Word for word, repeat the data; no picture should appear in the result.

##### RECORDED DATA #####

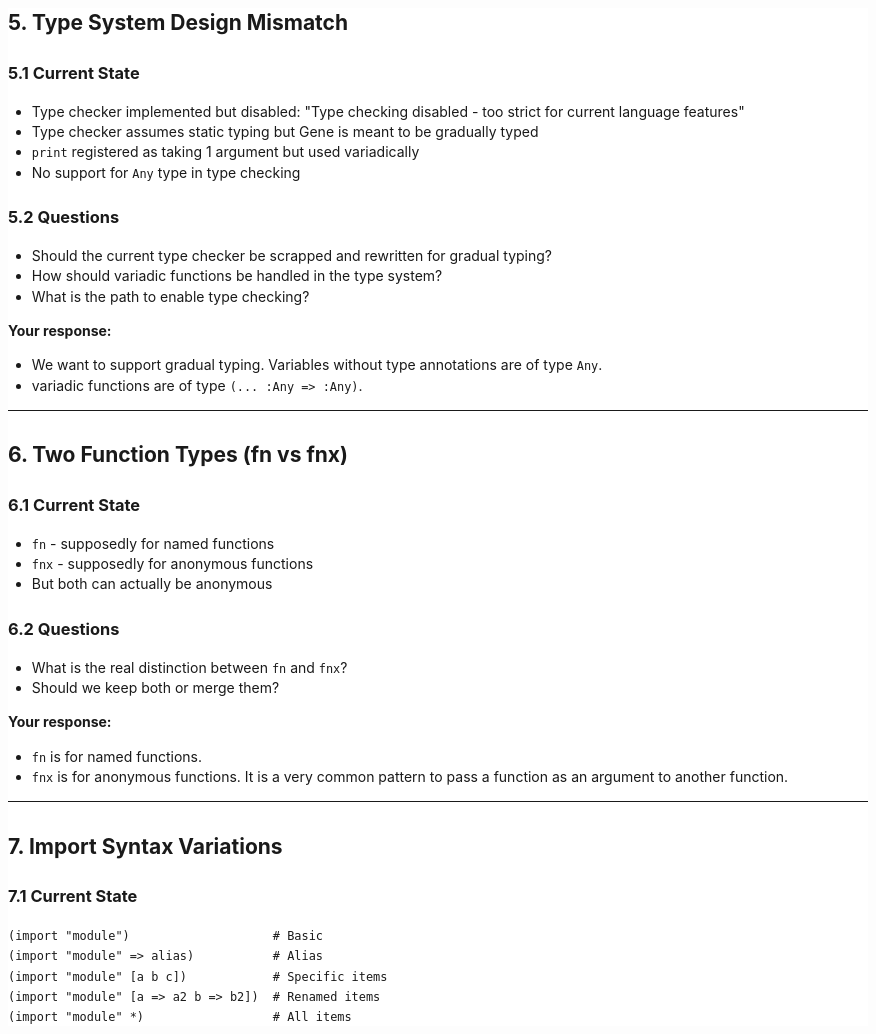 
## 5. Type System Design Mismatch

### 5.1 Current State
- Type checker implemented but disabled: "Type checking disabled - too strict for current language features"
- Type checker assumes static typing but Gene is meant to be gradually typed
- `print` registered as taking 1 argument but used variadically
- No support for `Any` type in type checking

### 5.2 Questions
- Should the current type checker be scrapped and rewritten for gradual typing?
- How should variadic functions be handled in the type system?
- What is the path to enable type checking?

**Your response:**
* We want to support gradual typing. Variables without type annotations are of type `Any`.
* variadic functions are of type `(... :Any => :Any)`.

---

## 6. Two Function Types (fn vs fnx)

### 6.1 Current State
- `fn` - supposedly for named functions
- `fnx` - supposedly for anonymous functions
- But both can actually be anonymous

### 6.2 Questions
- What is the real distinction between `fn` and `fnx`?
- Should we keep both or merge them?

**Your response:**
* `fn` is for named functions.
* `fnx` is for anonymous functions. It is a very common pattern to pass a function as an argument to another function.

---

## 7. Import Syntax Variations

### 7.1 Current State
```gene
(import "module")                    # Basic
(import "module" => alias)           # Alias
(import "module" [a b c])            # Specific items
(import "module" [a => a2 b => b2])  # Renamed items
(import "module" *)                  # All items
```
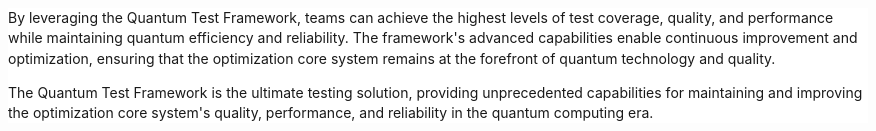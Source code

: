 By leveraging the Quantum Test Framework, teams can achieve the highest levels of test coverage, quality, and performance while maintaining quantum efficiency and reliability. The framework's advanced capabilities enable continuous improvement and optimization, ensuring that the optimization core system remains at the forefront of quantum technology and quality.

The Quantum Test Framework is the ultimate testing solution, providing unprecedented capabilities for maintaining and improving the optimization core system's quality, performance, and reliability in the quantum computing era.









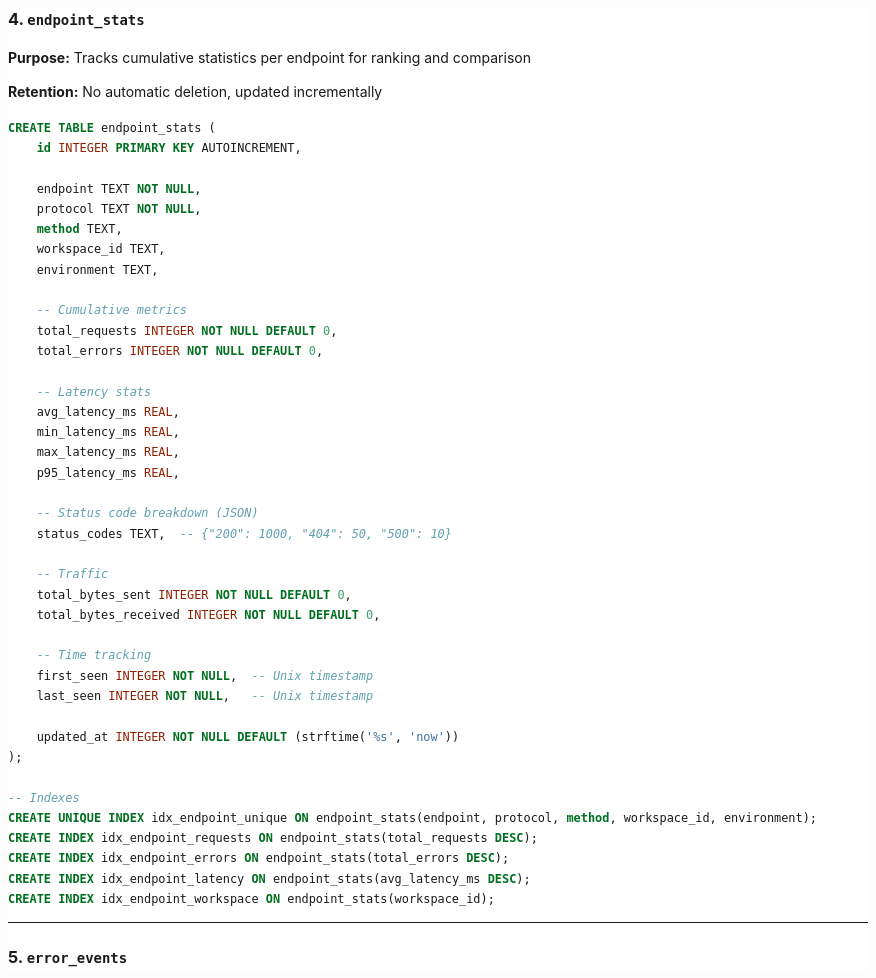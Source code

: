 
### 4. `endpoint_stats`

**Purpose:** Tracks cumulative statistics per endpoint for ranking and comparison

**Retention:** No automatic deletion, updated incrementally

```sql
CREATE TABLE endpoint_stats (
    id INTEGER PRIMARY KEY AUTOINCREMENT,

    endpoint TEXT NOT NULL,
    protocol TEXT NOT NULL,
    method TEXT,
    workspace_id TEXT,
    environment TEXT,

    -- Cumulative metrics
    total_requests INTEGER NOT NULL DEFAULT 0,
    total_errors INTEGER NOT NULL DEFAULT 0,

    -- Latency stats
    avg_latency_ms REAL,
    min_latency_ms REAL,
    max_latency_ms REAL,
    p95_latency_ms REAL,

    -- Status code breakdown (JSON)
    status_codes TEXT,  -- {"200": 1000, "404": 50, "500": 10}

    -- Traffic
    total_bytes_sent INTEGER NOT NULL DEFAULT 0,
    total_bytes_received INTEGER NOT NULL DEFAULT 0,

    -- Time tracking
    first_seen INTEGER NOT NULL,  -- Unix timestamp
    last_seen INTEGER NOT NULL,   -- Unix timestamp

    updated_at INTEGER NOT NULL DEFAULT (strftime('%s', 'now'))
);

-- Indexes
CREATE UNIQUE INDEX idx_endpoint_unique ON endpoint_stats(endpoint, protocol, method, workspace_id, environment);
CREATE INDEX idx_endpoint_requests ON endpoint_stats(total_requests DESC);
CREATE INDEX idx_endpoint_errors ON endpoint_stats(total_errors DESC);
CREATE INDEX idx_endpoint_latency ON endpoint_stats(avg_latency_ms DESC);
CREATE INDEX idx_endpoint_workspace ON endpoint_stats(workspace_id);
```

---

### 5. `error_events`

#####

__RESULT FOR THIS EXERCISE__:
## 5. Type System Design Mismatch

### 5.1 Current State
- Type checker implemented but disabled: "Type checking disabled - too strict for current language features"
- Type checker assumes static typing but Gene is meant to be gradually typed
- `print` registered as taking 1 argument but used variadically
- No support for `Any` type in type checking

### 5.2 Questions
- Should the current type checker be scrapped and rewritten for gradual typing?
- How should variadic functions be handled in the type system?
- What is the path to enable type checking?

**Your response:**
* We want to support gradual typing. Variables without type annotations are of type `Any`.
* variadic functions are of type `(... :Any => :Any)`.

---

## 6. Two Function Types (fn vs fnx)

### 6.1 Current State
- `fn` - supposedly for named functions
- `fnx` - supposedly for anonymous functions
- But both can actually be anonymous

### 6.2 Questions
- What is the real distinction between `fn` and `fnx`?
- Should we keep both or merge them?

**Your response:**
* `fn` is for named functions.
* `fnx` is for anonymous functions. It is a very common pattern to pass a function as an argument to another function.

---

## 7. Import Syntax Variations

### 7.1 Current State
```gene
(import "module")                    # Basic
(import "module" => alias)           # Alias
(import "module" [a b c])            # Specific items
(import "module" [a => a2 b => b2])  # Renamed items
(import "module" *)                  # All items
```
Source code

: By leveraging the Quantum Test Framework, teams can achieve the highest levels of test coverage, quality, and performance while maintaining quantum efficiency and reliability. The framework's advanced capabilities enable continuous improvement and optimization, ensuring that the optimization core system remains at the forefront of quantum technology and quality.

The Quantum Test Framework is the ultimate testing solution, providing unprecedented capabilities for maintaining and improving the optimization core system's quality, performance, and reliability in the quantum computing era.









Source code

: 
### 4. `endpoint_stats`

**Purpose:** Tracks cumulative statistics per endpoint for ranking and comparison

**Retention:** No automatic deletion, updated incrementally

```sql
CREATE TABLE endpoint_stats (
    id INTEGER PRIMARY KEY AUTOINCREMENT,

    endpoint TEXT NOT NULL,
    protocol TEXT NOT NULL,
    method TEXT,
    workspace_id TEXT,
    environment TEXT,

    -- Cumulative metrics
    total_requests INTEGER NOT NULL DEFAULT 0,
    total_errors INTEGER NOT NULL DEFAULT 0,

    -- Latency stats
    avg_latency_ms REAL,
    min_latency_ms REAL,
    max_latency_ms REAL,
    p95_latency_ms REAL,

    -- Status code breakdown (JSON)
    status_codes TEXT,  -- {"200": 1000, "404": 50, "500": 10}

    -- Traffic
    total_bytes_sent INTEGER NOT NULL DEFAULT 0,
    total_bytes_received INTEGER NOT NULL DEFAULT 0,

    -- Time tracking
    first_seen INTEGER NOT NULL,  -- Unix timestamp
    last_seen INTEGER NOT NULL,   -- Unix timestamp

    updated_at INTEGER NOT NULL DEFAULT (strftime('%s', 'now'))
);

-- Indexes
CREATE UNIQUE INDEX idx_endpoint_unique ON endpoint_stats(endpoint, protocol, method, workspace_id, environment);
CREATE INDEX idx_endpoint_requests ON endpoint_stats(total_requests DESC);
CREATE INDEX idx_endpoint_errors ON endpoint_stats(total_errors DESC);
CREATE INDEX idx_endpoint_latency ON endpoint_stats(avg_latency_ms DESC);
CREATE INDEX idx_endpoint_workspace ON endpoint_stats(workspace_id);
```

---

### 5. `error_events`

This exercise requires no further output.